Task prompt> In the entries that follow, find the word "generally" and report each line it is on.

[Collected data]
[Start of Attachment]

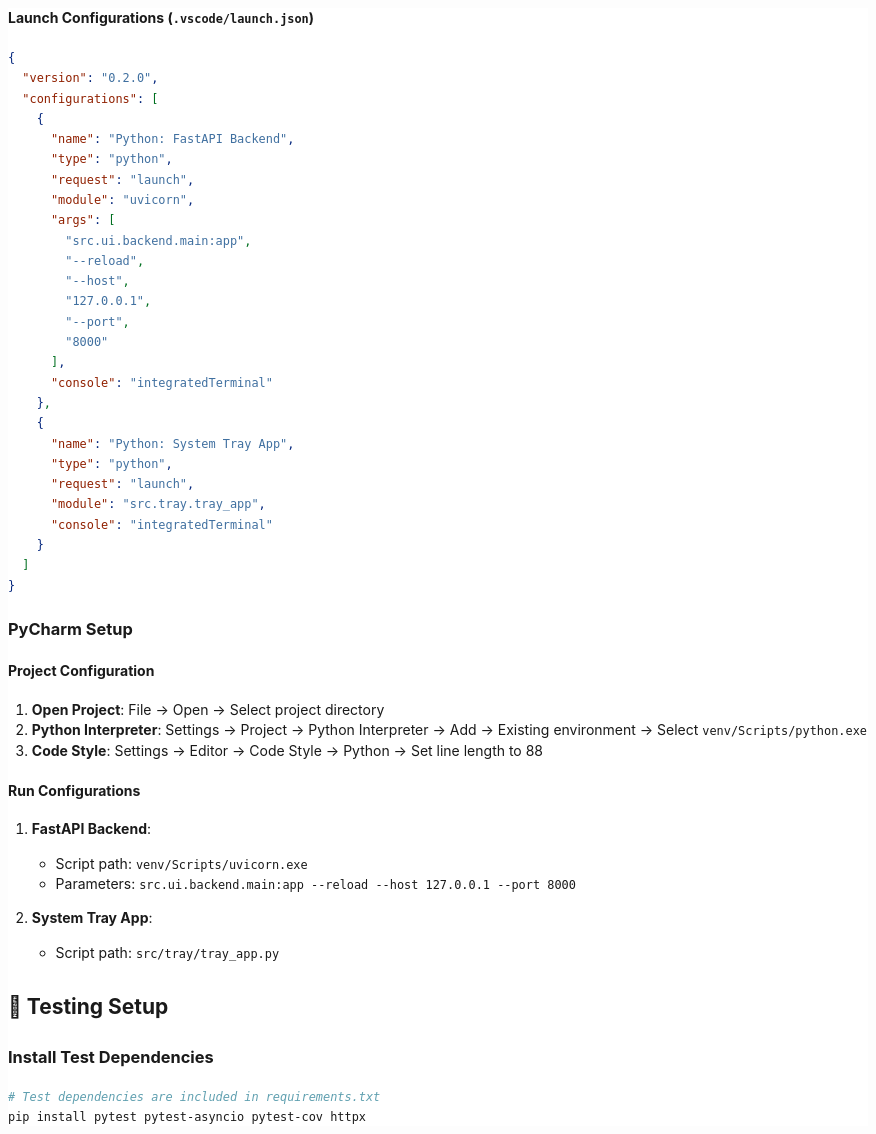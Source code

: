 #### Launch Configurations (`.vscode/launch.json`)
```json
{
  "version": "0.2.0",
  "configurations": [
    {
      "name": "Python: FastAPI Backend",
      "type": "python",
      "request": "launch",
      "module": "uvicorn",
      "args": [
        "src.ui.backend.main:app",
        "--reload",
        "--host",
        "127.0.0.1",
        "--port",
        "8000"
      ],
      "console": "integratedTerminal"
    },
    {
      "name": "Python: System Tray App",
      "type": "python",
      "request": "launch",
      "module": "src.tray.tray_app",
      "console": "integratedTerminal"
    }
  ]
}
```

### PyCharm Setup

#### Project Configuration
1. **Open Project**: File → Open → Select project directory
2. **Python Interpreter**: Settings → Project → Python Interpreter → Add → Existing environment → Select `venv/Scripts/python.exe`
3. **Code Style**: Settings → Editor → Code Style → Python → Set line length to 88

#### Run Configurations
1. **FastAPI Backend**:
   - Script path: `venv/Scripts/uvicorn.exe`
   - Parameters: `src.ui.backend.main:app --reload --host 127.0.0.1 --port 8000`

2. **System Tray App**:
   - Script path: `src/tray/tray_app.py`

## 🧪 Testing Setup

### Install Test Dependencies
```bash
# Test dependencies are included in requirements.txt
pip install pytest pytest-asyncio pytest-cov httpx
```
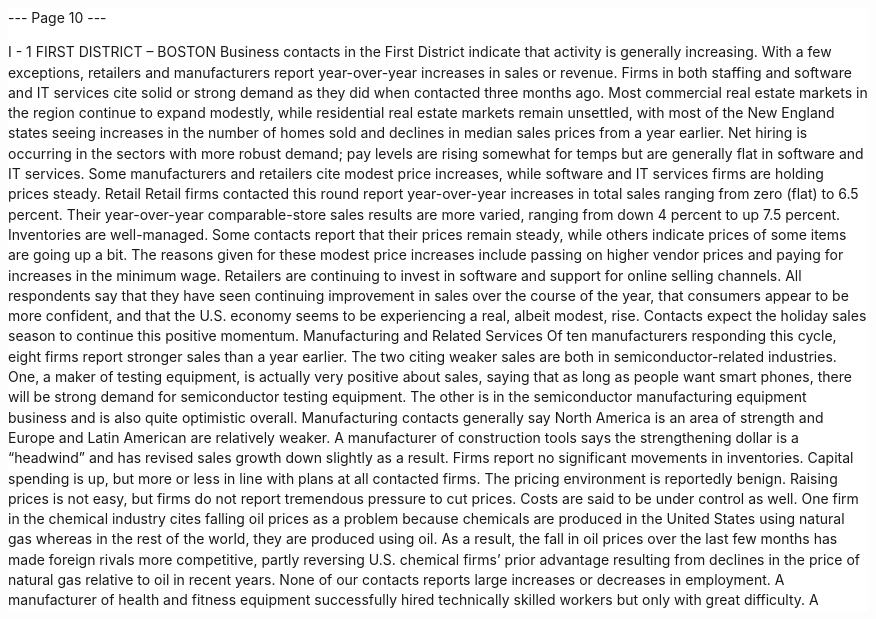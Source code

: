 --- Page 10 ---

I - 1
FIRST DISTRICT – BOSTON
Business contacts in the First District indicate that activity is generally increasing. With a few
exceptions, retailers and manufacturers report year-over-year increases in sales or revenue. Firms in both
staffing and software and IT services cite solid or strong demand as they did when contacted three months
ago. Most commercial real estate markets in the region continue to expand modestly, while residential
real estate markets remain unsettled, with most of the New England states seeing increases in the number
of homes sold and declines in median sales prices from a year earlier. Net hiring is occurring in the
sectors with more robust demand; pay levels are rising somewhat for temps but are generally flat in
software and IT services. Some manufacturers and retailers cite modest price increases, while software
and IT services firms are holding prices steady.
Retail
Retail firms contacted this round report year-over-year increases in total sales ranging from zero
(flat) to 6.5 percent. Their year-over-year comparable-store sales results are more varied, ranging from
down 4 percent to up 7.5 percent. Inventories are well-managed. Some contacts report that their prices
remain steady, while others indicate prices of some items are going up a bit. The reasons given for these
modest price increases include passing on higher vendor prices and paying for increases in the minimum
wage. Retailers are continuing to invest in software and support for online selling channels.
All respondents say that they have seen continuing improvement in sales over the course of the
year, that consumers appear to be more confident, and that the U.S. economy seems to be experiencing a
real, albeit modest, rise. Contacts expect the holiday sales season to continue this positive momentum.
Manufacturing and Related Services
Of ten manufacturers responding this cycle, eight firms report stronger sales than a year earlier.
The two citing weaker sales are both in semiconductor-related industries. One, a maker of testing
equipment, is actually very positive about sales, saying that as long as people want smart phones, there
will be strong demand for semiconductor testing equipment. The other is in the semiconductor
manufacturing equipment business and is also quite optimistic overall. Manufacturing contacts generally
say North America is an area of strength and Europe and Latin American are relatively weaker. A
manufacturer of construction tools says the strengthening dollar is a “headwind” and has revised sales
growth down slightly as a result. Firms report no significant movements in inventories. Capital spending
is up, but more or less in line with plans at all contacted firms.
The pricing environment is reportedly benign. Raising prices is not easy, but firms do not report
tremendous pressure to cut prices. Costs are said to be under control as well. One firm in the chemical
industry cites falling oil prices as a problem because chemicals are produced in the United States using
natural gas whereas in the rest of the world, they are produced using oil. As a result, the fall in oil prices
over the last few months has made foreign rivals more competitive, partly reversing U.S. chemical firms’
prior advantage resulting from declines in the price of natural gas relative to oil in recent years.
None of our contacts reports large increases or decreases in employment. A manufacturer of health
and fitness equipment successfully hired technically skilled workers but only with great difficulty. A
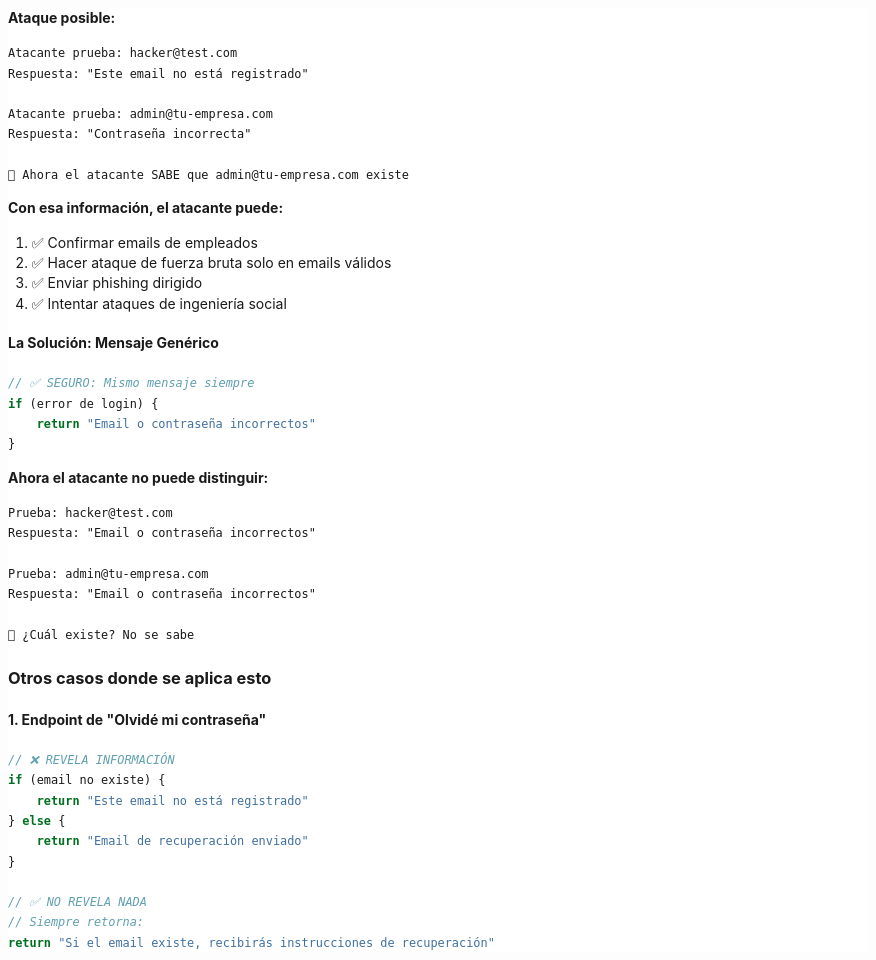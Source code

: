 **Ataque posible:**

```
Atacante prueba: hacker@test.com
Respuesta: "Este email no está registrado"

Atacante prueba: admin@tu-empresa.com
Respuesta: "Contraseña incorrecta"

🚨 Ahora el atacante SABE que admin@tu-empresa.com existe
```

**Con esa información, el atacante puede:**
1. ✅ Confirmar emails de empleados
2. ✅ Hacer ataque de fuerza bruta solo en emails válidos
3. ✅ Enviar phishing dirigido
4. ✅ Intentar ataques de ingeniería social

#### La Solución: Mensaje Genérico

```typescript
// ✅ SEGURO: Mismo mensaje siempre
if (error de login) {
    return "Email o contraseña incorrectos"
}
```

**Ahora el atacante no puede distinguir:**
```
Prueba: hacker@test.com
Respuesta: "Email o contraseña incorrectos"

Prueba: admin@tu-empresa.com
Respuesta: "Email o contraseña incorrectos"

🤷 ¿Cuál existe? No se sabe
```

### Otros casos donde se aplica esto

#### 1. Endpoint de "Olvidé mi contraseña"

```typescript
// ❌ REVELA INFORMACIÓN
if (email no existe) {
    return "Este email no está registrado"
} else {
    return "Email de recuperación enviado"
}

// ✅ NO REVELA NADA
// Siempre retorna:
return "Si el email existe, recibirás instrucciones de recuperación"
```
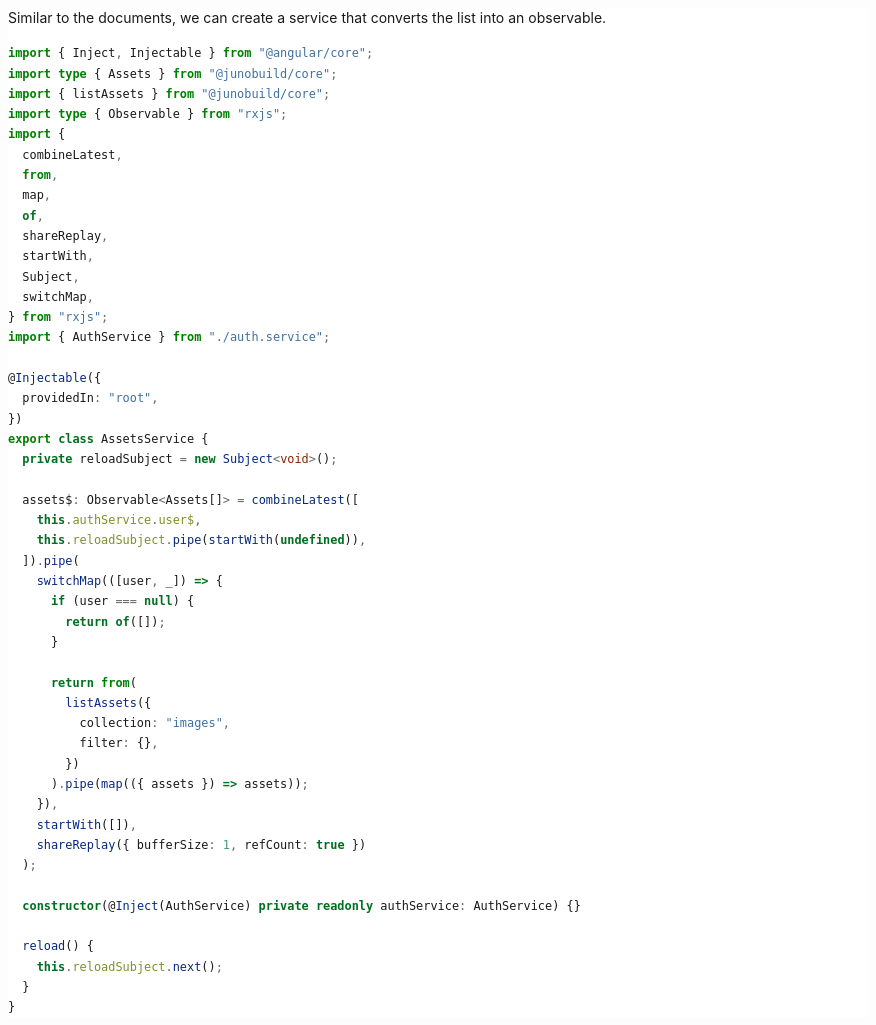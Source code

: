 Similar to the documents, we can create a service that converts the list into an observable.

```typescript
import { Inject, Injectable } from "@angular/core";
import type { Assets } from "@junobuild/core";
import { listAssets } from "@junobuild/core";
import type { Observable } from "rxjs";
import {
  combineLatest,
  from,
  map,
  of,
  shareReplay,
  startWith,
  Subject,
  switchMap,
} from "rxjs";
import { AuthService } from "./auth.service";

@Injectable({
  providedIn: "root",
})
export class AssetsService {
  private reloadSubject = new Subject<void>();

  assets$: Observable<Assets[]> = combineLatest([
    this.authService.user$,
    this.reloadSubject.pipe(startWith(undefined)),
  ]).pipe(
    switchMap(([user, _]) => {
      if (user === null) {
        return of([]);
      }

      return from(
        listAssets({
          collection: "images",
          filter: {},
        })
      ).pipe(map(({ assets }) => assets));
    }),
    startWith([]),
    shareReplay({ bufferSize: 1, refCount: true })
  );

  constructor(@Inject(AuthService) private readonly authService: AuthService) {}

  reload() {
    this.reloadSubject.next();
  }
}
```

[End of Attachment]

Answer below>
Business contacts in the First District indicate that activity is generally increasing. With a few
sectors with more robust demand; pay levels are rising somewhat for temps but are generally flat in
manufacturing equipment business and is also quite optimistic overall. Manufacturing contacts generally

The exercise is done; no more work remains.